Il rappelle aussi le rôle de l’Union européenne en matière de transports urbains, notamment le strict respect du principe de subsidiarité. Aussi, « l’Union européenne ne peut donc envisager la moindre initiative prescriptive concernant la politique de transport des autorités locales ». Toutefois, « l’Europe est fondée, par tous les moyens lui permettant d’apporter une valeur ajoutée aux décisions locales, à encourager les transports urbains à concourir aux objectifs généraux de sa politique de préservation de l’environnement et de lutte contre le changement climatique ».

Pour le Parlement, « encourager une mobilité urbaine plus durable revient tout à la fois :

- à agir sur les comportements des usagers des transports et de l’espace public pour les inciter à optimiser et à diversifier leurs modes de déplacements au regard des modes de vie et des contraintes spécifiques à l’espace urbain ;

- à adapter physiquement et qualitativement l’offre de déplacements et les modes de transports urbains, aux objectifs d’amélioration du cadre de vie, de respect des objectifs climatiques et environnementaux de l’Union, de diversification, d’accessibilité physique et tarifaire pour tous les types de publics, de sûreté et de confort des modes de déplacement urbains ».

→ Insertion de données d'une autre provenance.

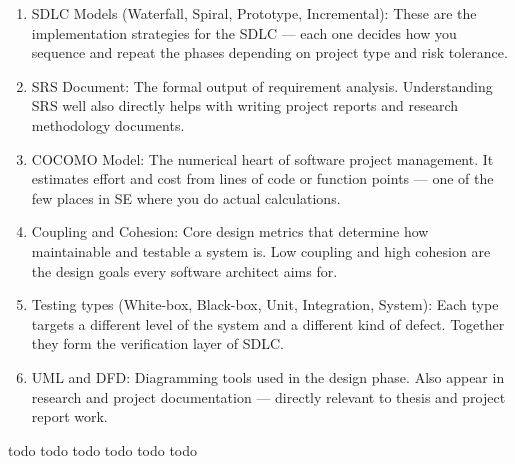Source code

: \documentclass{report}
\begin{document}
\begin{con}
\begin{enumerate}
    \item SDLC Models (Waterfall, Spiral, Prototype, Incremental): These are the implementation strategies for the SDLC — each one decides how you sequence and repeat the phases depending on project type and risk tolerance.
    \item SRS Document: The formal output of requirement analysis. Understanding SRS well also directly helps with writing project reports and research methodology documents.
    \item COCOMO Model: The numerical heart of software project management. It estimates effort and cost from lines of code or function points — one of the few places in SE where you do actual calculations.
    \item Coupling and Cohesion: Core design metrics that determine how maintainable and testable a system is. Low coupling and high cohesion are the design goals every software architect aims for.
    \item Testing types (White-box, Black-box, Unit, Integration, System): Each type targets a different level of the system and a different kind of defect. Together they form the verification layer of SDLC.
    \item UML and DFD: Diagramming tools used in the design phase. Also appear in research and project documentation — directly relevant to thesis and project report work.
\end{enumerate}
\end{con}
\sol todo
\sol todo
\sol todo
\sol todo
\sol todo
\sol todo
\end{document}
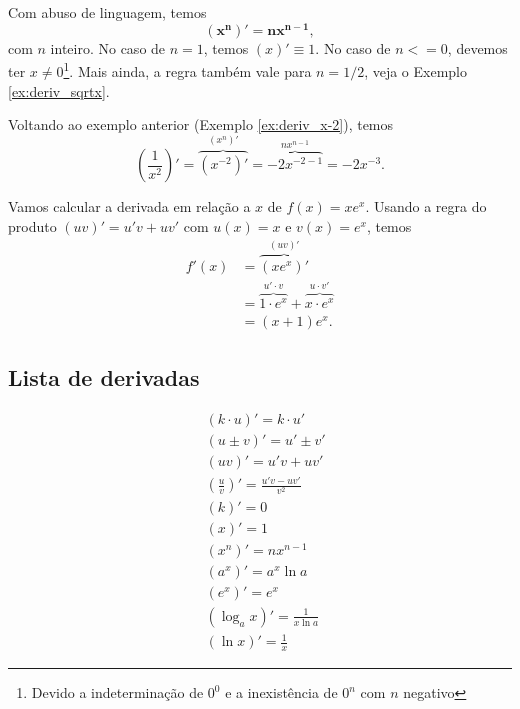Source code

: \begin{obs}
  Com abuso de linguagem, temos
  \begin{equation}
    \pmb{(x^n)' = nx^{n-1}},
  \end{equation}
  com $n$ inteiro. No caso de $n=1$, temos $(x)' \equiv 1$. No caso de $n <= 0$, devemos ter $x\neq 0$\footnote{Devido a indeterminação de $0^0$ e a inexistência de $0^n$ com $n$ negativo}. Mais ainda, a regra também vale para $n=1/2$, veja o Exemplo \ref{ex:deriv_sqrtx}. 
\end{obs}

\begin{ex}
  Voltando ao exemplo anterior (Exemplo \ref{ex:deriv_x-2}), temos
  \begin{equation}
    \left(\frac{1}{x^2}\right)' = \overbrace{(x^{-2})'}^{(x^n)'} = \overbrace{-2x^{-2-1}}^{nx^{n-1}} = -2x^{-3}.
  \end{equation}
\end{ex}

\begin{ex}
  Vamos calcular a derivada em relação a $x$ de $f(x) = xe^x$. Usando a regra do produto $(uv)' = u'v + uv'$ com $u(x) = x$ e $v(x) = e^x$, temos
  \begin{align}
    f'(x) &= \overbrace{(xe^x)'}^{(uv)'}\\
          &= \overbrace{1\cdot e^x}^{u'\cdot v} + \overbrace{x\cdot e^x}^{u\cdot v'}\\
          &= (x + 1)e^x.
  \end{align}
\end{ex}

\subsection{Lista de derivadas}

\begin{align}
  & (k\cdot u)' = k\cdot u'\\
  & (u\pm v)' = u' \pm v'\\
  & (uv)' = u'v + uv'\\
  & \left(\frac{u}{v}\right)' = \frac{u'v - uv'}{v^2}\\
  & (k)' = 0\\
  & (x)' = 1\\
  & (x^n)' = nx^{n-1}\\
  & (a^x)' = a^x\ln a\\
  & (e^x)' = e^x\\
  & (\log_a x)' = \frac{1}{x\ln a}\\
  & (\ln x)' = \frac{1}{x}
\end{align}


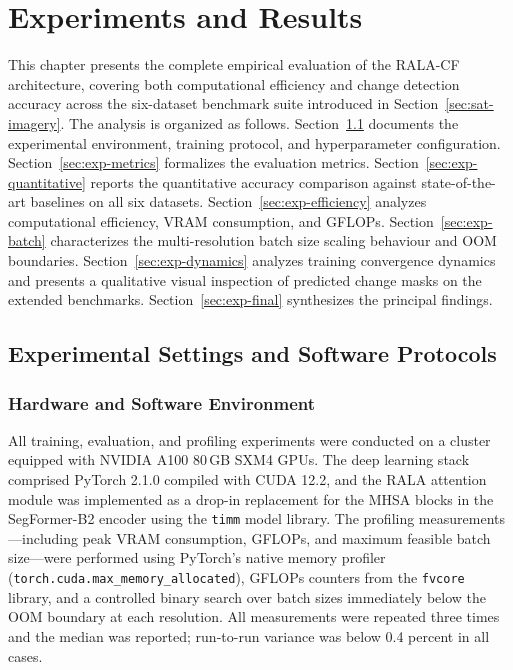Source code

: \chapter{Experiments and Results}
\label{chap:experiments}

This chapter presents the complete empirical evaluation of the \ac{RALA-CF}
architecture, covering both computational efficiency and change detection accuracy
across the six-dataset benchmark suite introduced in Section~\ref{sec:sat-imagery}.
The analysis is organized as follows. Section~\ref{sec:exp-settings} documents the
experimental environment, training protocol, and hyperparameter configuration.
Section~\ref{sec:exp-metrics} formalizes the evaluation metrics.
Section~\ref{sec:exp-quantitative} reports the quantitative accuracy comparison
against state-of-the-art baselines on all six datasets.
Section~\ref{sec:exp-efficiency} analyzes computational efficiency, \ac{VRAM}
consumption, and \ac{GFLOPs}. Section~\ref{sec:exp-batch} characterizes the
multi-resolution batch size scaling behaviour and \ac{OOM} boundaries.
Section~\ref{sec:exp-dynamics} analyzes training convergence dynamics and presents
a qualitative visual inspection of predicted change masks on the extended
benchmarks. Section~\ref{sec:exp-final} synthesizes the principal findings.


\section{Experimental Settings and Software Protocols}
\label{sec:exp-settings}

\subsection{Hardware and Software Environment}

All training, evaluation, and profiling experiments were conducted on a cluster
equipped with NVIDIA A100 80\,GB SXM4 \ac{GPU}s. The deep learning stack comprised
PyTorch 2.1.0 compiled with CUDA 12.2, and the \ac{RALA} attention module was
implemented as a drop-in replacement for the \ac{MHSA} blocks in the SegFormer-B2
encoder using the \texttt{timm} model library. The profiling measurements---including
peak \ac{VRAM} consumption, \ac{GFLOPs}, and maximum feasible batch size---were
performed using PyTorch's native memory profiler
(\texttt{torch.cuda.max\_memory\_allocated}), \ac{GFLOPs} counters from the
\texttt{fvcore} library, and a controlled binary search over batch sizes immediately
below the \ac{OOM} boundary at each resolution. All measurements were repeated three
times and the median was reported; run-to-run variance was below 0.4 percent in all
cases.

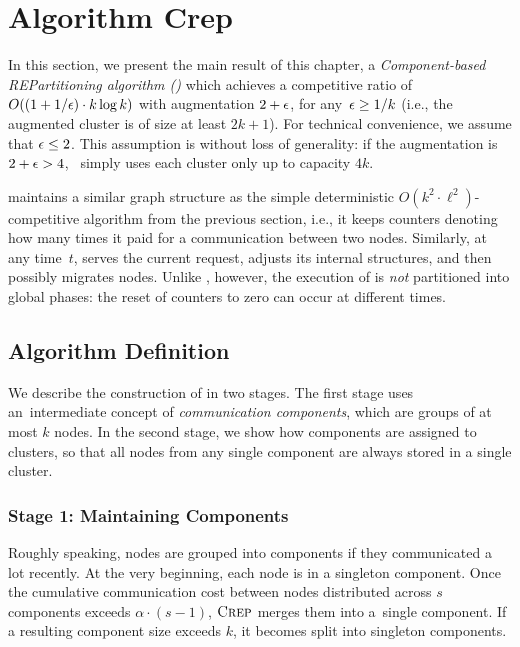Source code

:
\section{Algorithm {\sc Crep}}
\label{sec:crep}

In this section, we present the main result of this chapter, a
\emph{Component-based REPartitioning algorithm (\CREP)} which achieves a
competitive ratio of $O((1 + 1/\epsilon) \cdot k \log k)$ with augmentation
$2+\epsilon$, for any~$\epsilon \geq 1/k$ (i.e., the augmented cluster
is of size at least $2k+1$). For technical convenience, we assume that 
$\epsilon \leq 2$. This assumption is without loss of generality: if the augmentation 
is $2+\epsilon > 4$, \CREP~simply uses each cluster only up to capacity $4k$.

\CREP maintains a similar graph structure as the
simple deterministic $O(k^2 \cdot \ell^2)$-competitive algorithm \DET from the
previous section, i.e., it keeps counters denoting how many times it paid for a
communication between two nodes. Similarly, at any time~$t$,
\CREP serves the current request, adjusts its internal structures, and then
possibly migrates nodes. Unlike \DET, however, the execution of \CREP is
\emph{not} partitioned into global phases: the reset of counters to zero can
occur at different times.


\subsection{Algorithm Definition}

We describe the construction of \CREP in two stages. The first stage uses
an~intermediate concept of \emph{communication components}, which are groups of at
most $k$ nodes. In the second stage, we show how components are assigned to
clusters, so that all nodes from any single component are always stored in a
single cluster.


\subsubsection{Stage 1: Maintaining Components}

Roughly speaking, nodes are grouped into components if they communicated a lot
recently. At the very beginning, each node is in a singleton component. Once
the cumulative communication cost between nodes distributed across $s$
components exceeds $\alpha \cdot (s-1)$, $\textsc{Crep}$ merges them into a~single
component. If a resulting component size exceeds $k$, it becomes split
into singleton components.

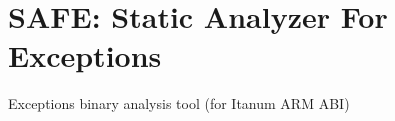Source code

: \chapter{SAFE\+: Static Analyzer For Exceptions}
\hypertarget{index}{}\label{index}
\label{index_md__2home_2mchan_2Senior__Project_2exception-insights_2README}%
%
Exceptions binary analysis tool (for Itanum ARM ABI) 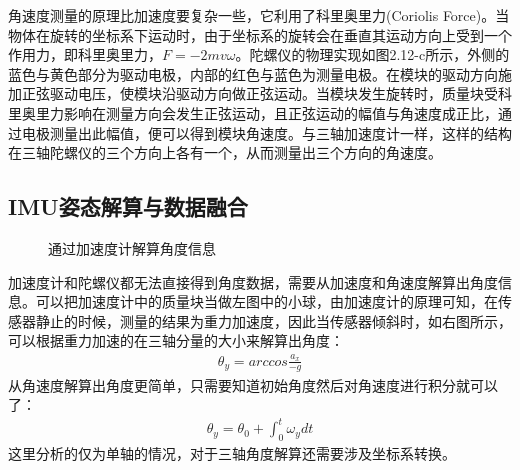 角速度测量的原理比加速度要复杂一些，它利用了科里奥里力(Coriolis Force)。当物体在旋转的坐标系下运动时，由于坐标系的旋转会在垂直其运动方向上受到一个作用力，即科里奥里力，$F=-2mvω$。陀螺仪的物理实现如图2.12-c所示，外侧的蓝色与黄色部分为驱动电极，内部的红色与蓝色为测量电极。在模块的驱动方向施加正弦驱动电压，使模块沿驱动方向做正弦运动。当模块发生旋转时，质量块受科里奥里力影响在测量方向会发生正弦运动，且正弦运动的幅值与角速度成正比，通过电极测量出此幅值，便可以得到模块角速度。与三轴加速度计一样，这样的结构在三轴陀螺仪的三个方向上各有一个，从而测量出三个方向的角速度。

\subsection{IMU姿态解算与数据融合}
\begin{figure}[htb]
    \quad
    \caption{通过加速度计解算角度信息}
    \label{fig:subfigss}
\end{figure}

加速度计和陀螺仪都无法直接得到角度数据，需要从加速度和角速度解算出角度信息。可以把加速度计中的质量块当做左图中的小球，由加速度计的原理可知，在传感器静止的时候，测量的结果为重力加速度，因此当传感器倾斜时，如右图所示，可以根据重力加速的在三轴分量的大小来解算出角度：
\begin{align}
\theta_y = arccos\frac{a_x}{-g}
\end{align}
从角速度解算出角度更简单，只需要知道初始角度然后对角速度进行积分就可以了：
\begin{align}
\theta_y = \theta_0 + \int_0^t \omega_y dt
\end{align}
这里分析的仅为单轴的情况，对于三轴角度解算还需要涉及坐标系转换。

Si ce texte n’a pas de valeur contraignante, ses principales recommandations figurent dans le projet de loi « Grenelle II ».

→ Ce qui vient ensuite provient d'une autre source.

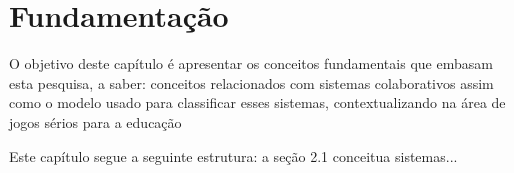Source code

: \chapter{Fundamentação}\label{ch:Fundamentacao}

O objetivo deste capítulo é apresentar os conceitos fundamentais que embasam esta pesquisa, a saber: conceitos relacionados com sistemas colaborativos assim como o modelo usado para classificar esses sistemas, contextualizando na área de jogos sérios para a educação


Este capítulo segue a seguinte estrutura: a seção 2.1 conceitua sistemas...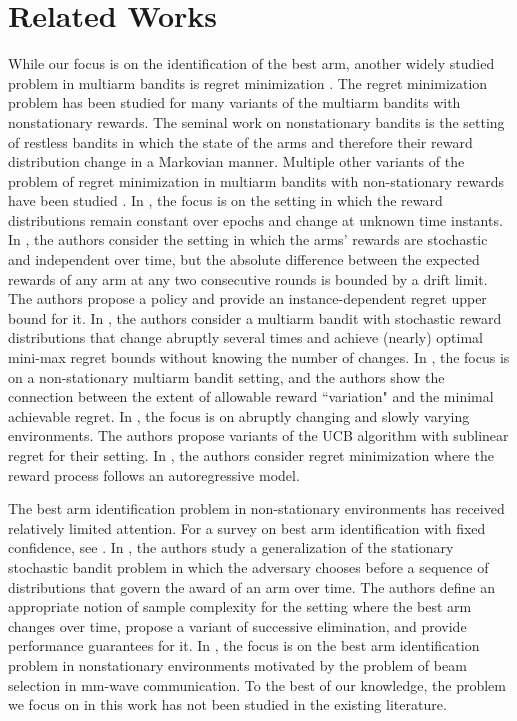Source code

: \section{Related Works}
While our focus is on the identification of the best arm, another widely studied problem in multiarm bandits is regret minimization \cite{lattimore2020bandit,auer2010ucb}. The regret minimization problem has been studied for many variants of the multiarm bandits with nonstationary rewards. The seminal work on nonstationary bandits is the setting of restless bandits \cite{whittle1988restless} in which the state of the arms and therefore their reward distribution change in a Markovian manner. Multiple other variants of the problem of regret minimization in multiarm bandits with non-stationary rewards have been studied \cite{garivier2008upper, krishnamurthy2021slowly, auer2019adaptively, besbes2014stochastic, wei2018abruptly,bacchiocchi2024autoregressive}. In \cite{garivier2008upper}, the focus is on the setting in which the reward distributions remain constant over epochs and change at unknown time instants. In \cite{krishnamurthy2021slowly}, the authors consider the setting in which the arms' rewards are stochastic and independent over time, but the absolute difference between the expected rewards of any arm at any two consecutive rounds is bounded by a drift limit. The authors propose a policy and provide an instance-dependent regret upper bound for it. In \cite{auer2019adaptively}, the authors consider a multiarm bandit with stochastic reward
distributions that change abruptly several times and achieve (nearly) optimal mini-max regret bounds without knowing the number of changes. In \cite{besbes2014stochastic}, the focus is on a non-stationary multiarm bandit setting, and the authors show the connection between the extent
of allowable reward ``variation" and the minimal achievable regret. In \cite{wei2018abruptly}, the focus is on abruptly changing and slowly varying environments. The authors propose variants of the UCB algorithm with sublinear regret for their setting. In \cite{bacchiocchi2024autoregressive}, the authors consider regret minimization where the reward process follows an autoregressive model.

The best arm identification problem in non-stationary environments has received relatively limited attention. For a survey on  best arm identification with fixed confidence, see \cite{jamieson2014best}. In \cite{allesiardo2017non}, the authors study a generalization of the stationary stochastic bandit problem in which the adversary chooses before a sequence of distributions that govern the award of an arm over time. The authors define an appropriate notion of sample complexity for the setting where the best arm changes over time, propose a variant of successive elimination, and provide performance guarantees for it. In \cite{ghatak2024best}, the focus is on the best arm identification problem in nonstationary environments motivated by the problem of beam selection in mm-wave communication. To the best of our knowledge, the problem we focus on in this work has not been studied in the existing literature. 
\color{black}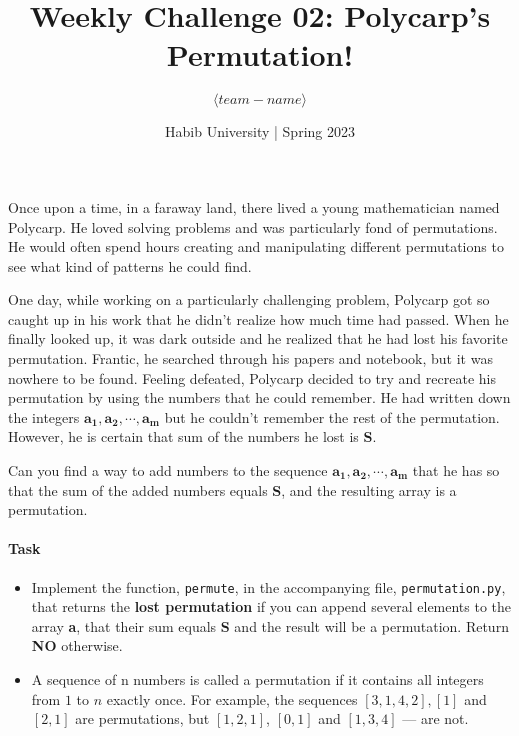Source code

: \documentclass[a4paper]{exam}
\title{Weekly Challenge 02: Polycarp's Permutation!}
\author{$\langle team-name \rangle$}  %
\date{Habib University | Spring 2023}
\begin{document}
\maketitle

\begin{questions}

    Once upon a time, in a faraway land, there lived a young mathematician named Polycarp.
    He loved solving problems and was particularly fond of permutations. He would often
    spend hours creating and manipulating different permutations to see what kind of
    patterns he could find.

    One day, while working on a particularly challenging problem, Polycarp got so caught up
    in his work that he didn't realize how much time had passed. When he finally looked up,
    it was dark outside and he realized that he had lost his favorite permutation. Frantic,
    he searched through his papers and notebook, but it was nowhere to be found. Feeling
    defeated, Polycarp decided to try and recreate his permutation by using the numbers
    that he could remember. He had written down the integers $\mathbf{a_1, a_2, \cdots , a_m}$
    but he couldn't remember the rest of the permutation.  However, he is certain that
    sum of the numbers he lost is $\mathbf{S}$.

    Can you find a way to add numbers to the sequence $\mathbf{a_1,a_2,\cdots, a_m}$ that he has
    so that the sum of the added numbers equals $\mathbf{S}$, and the resulting array is a permutation.

    \paragraph{Task}
    \begin{itemize}
        \item Implement the function, \texttt{permute}, in the accompanying file,  \texttt{permutation.py},
        that returns the \textbf{lost permutation} if you can append several elements to the array \textbf{a},
        that their sum equals $\mathbf{S}$ and the result will be a permutation. Return \textbf{NO} otherwise.
    
        \item A sequence of n numbers is called a permutation if it contains all integers from $1$ to $n$
              exactly once. For example, the sequences $[3,1,4,2], [1]$  and $[2,1]$ are permutations, but $[1,2,1]$,
              $[0,1]$ and $[1,3,4]$ — are not.


\end{itemize}
\end{questions}
\end{document}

B. Le souhait de promouvoir une politique intégrée des transports urbains est repris dans le projet de loi « Grenelle II »

Ce n’est certes pas la première initiative de la Commission dans le domaine des transports urbains. Mais au regard des propositions antérieures de la Commission, le Livre vert marque toutefois un infléchissement notable de par la stratégie globale qu’il expose, dont le principe est largement approuvé.

1. Une stratégie globale

Cette stratégie repose sur trois piliers :

- la lutte contre la congestion des villes ;

- la protection de ces dernières contre les nuisances environnementales ;

- la promotion de leur développement économique.

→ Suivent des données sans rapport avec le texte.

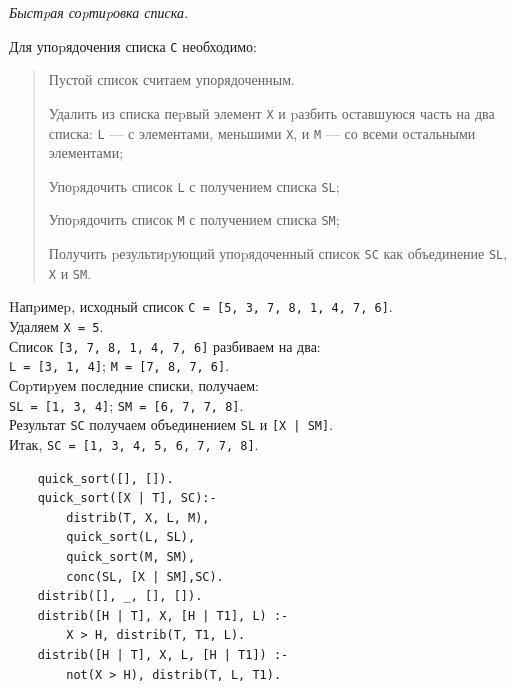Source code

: \documentclass[12pt, openany, twoside]{book} %
\begin{document}
\emph{Быстpая соpтиpовка списка.}

     Для упоpядочения списка {\tt С} необходимо:
\begin{quote}
        \noindent Пустой список считаем упорядоченным.

       \noindent Удалить из списка пеpвый элемент {\tt Х} и pазбить оставшуюся часть на два списка: {\tt L} --- с элементами, меньшими {\tt X}, и {\tt M} --- со всеми остальными элементами;

       \noindent Упоpядочить список {\tt L} с получением списка {\tt SL};

       \noindent Упоpядочить список {\tt M} с получением списка {\tt SM};

       \noindent Получить pезультиpующий упоpядоченный список {\tt SC} как объединение {\tt SL}, {\tt Х} и {\tt SM}.
\end{quote}

\noindent
       Hапpимеp,  исходный список {\tt С = [5, 3, 7, 8, 1, 4, 7, 6]}. \\ Удаляем {\tt Х = 5}.\\
       Список {\tt [3, 7, 8, 1, 4, 7, 6]} разбиваем на два:\\ {\tt L = [3, 1, 4]};  {\tt M = [7, 8, 7, 6]}.\\
       Соpтиpуем последние списки, получаем:\\ {\tt SL = [1, 3, 4]}; {\tt SM = [6, 7, 7, 8]}.\\
       Результат {\tt SC} получаем объединением {\tt SL} и {\tt [X | SM]}.\\
       Итак, {\tt SC = [1, 3, 4, 5, 6, 7, 7, 8]}.

{\tt\begin{verbatim}
    quick_sort([], []).
    quick_sort([X | T], SC):-
        distrib(T, X, L, M),
        quick_sort(L, SL),
        quick_sort(M, SM),
        conc(SL, [X | SM],SC).
    distrib([], _, [], []).
    distrib([H | T], X, [H | T1], L) :-
        X > H, distrib(T, T1, L).
    distrib([H | T], X, L, [H | T1]) :-
        not(X > H), distrib(T, L, T1).
\end{verbatim}}
\end{document}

a) Lutter contre la congestion des villes : « pour des villes fluides »

Tout en convenant de l’impossibilité de formuler une solution unique pour réduire la congestion, la Commission préconise, notamment, deux séries d’orientations possibles :

- le développement des modes alternatifs à la voiture individuelle, qu’il s’agisse des modes de transport dits doux, tels que la marche ou le vélo, ou des transports collectifs. Il serait nécessaire de prévoir des connexions efficaces entre les différents modes de transport pour faciliter les déplacements ;

- l’optimisation du recours à la voiture individuelle, à travers l’incitation au covoiturage, lequel tend effectivement à se développer, du fait de la hausse du prix de l’essence.

La Commission évoque également le rôle que peut jouer l’instauration des péages urbains qui, d’après elle, ont contribué de façon positive à assurer la fluidité du transport, jugement que ne partage nullement le rapporteur, au vu de l’échec qu’il a pu constater du système fonctionnant à Londres.

b) La protection de l’environnement des villes : « pour des villes moins polluées »

La Commission constate que, malgré les diverses réglementations qui ont, entre autres, renforcé les normes d’émission européennes applicables aux émissions polluantes des véhicules, la situation des villes au plan écologique demeure insatisfaisante. La Commission l’impute, de façon partiale, selon le rapporteur, aux difficultés rencontrées par les autorités locales à se conformer aux exigences imposées en matière de qualité de l’air, alors qu’il eût été opportun d’examiner également les obstacles dans la mise en œuvre rapide – et à grande échelle – des alternatives au pétrole.

Outre le recours à de nouvelles technologies – tels que les convertisseurs et les filtres à particules – ou la mise en application de la « conduite écologique », la Commission voit dans les restrictions de la circulation une voie à envisager. Ces restrictions, qui touchent déjà certains centres-villes, pourraient intervenir à travers des zones vertes urbaines. Celles-ci peuvent revêtir plusieurs formes : piétonisation, restriction d’accès, limitation de vitesse ou encore péages urbains.

c) Promouvoir le développement économique des villes

La Commission considère que les villes ne pourront faire face à une augmentation constante des flux de fret et de passagers qu’en recourant de façon accrue aux systèmes de transport intelligents, en vue d’améliorer la mobilité et l’accessibilité.

Sur le premier point, ces systèmes pourraient faciliter la gestion de connections entre les réseaux à l’interface des zones urbaines.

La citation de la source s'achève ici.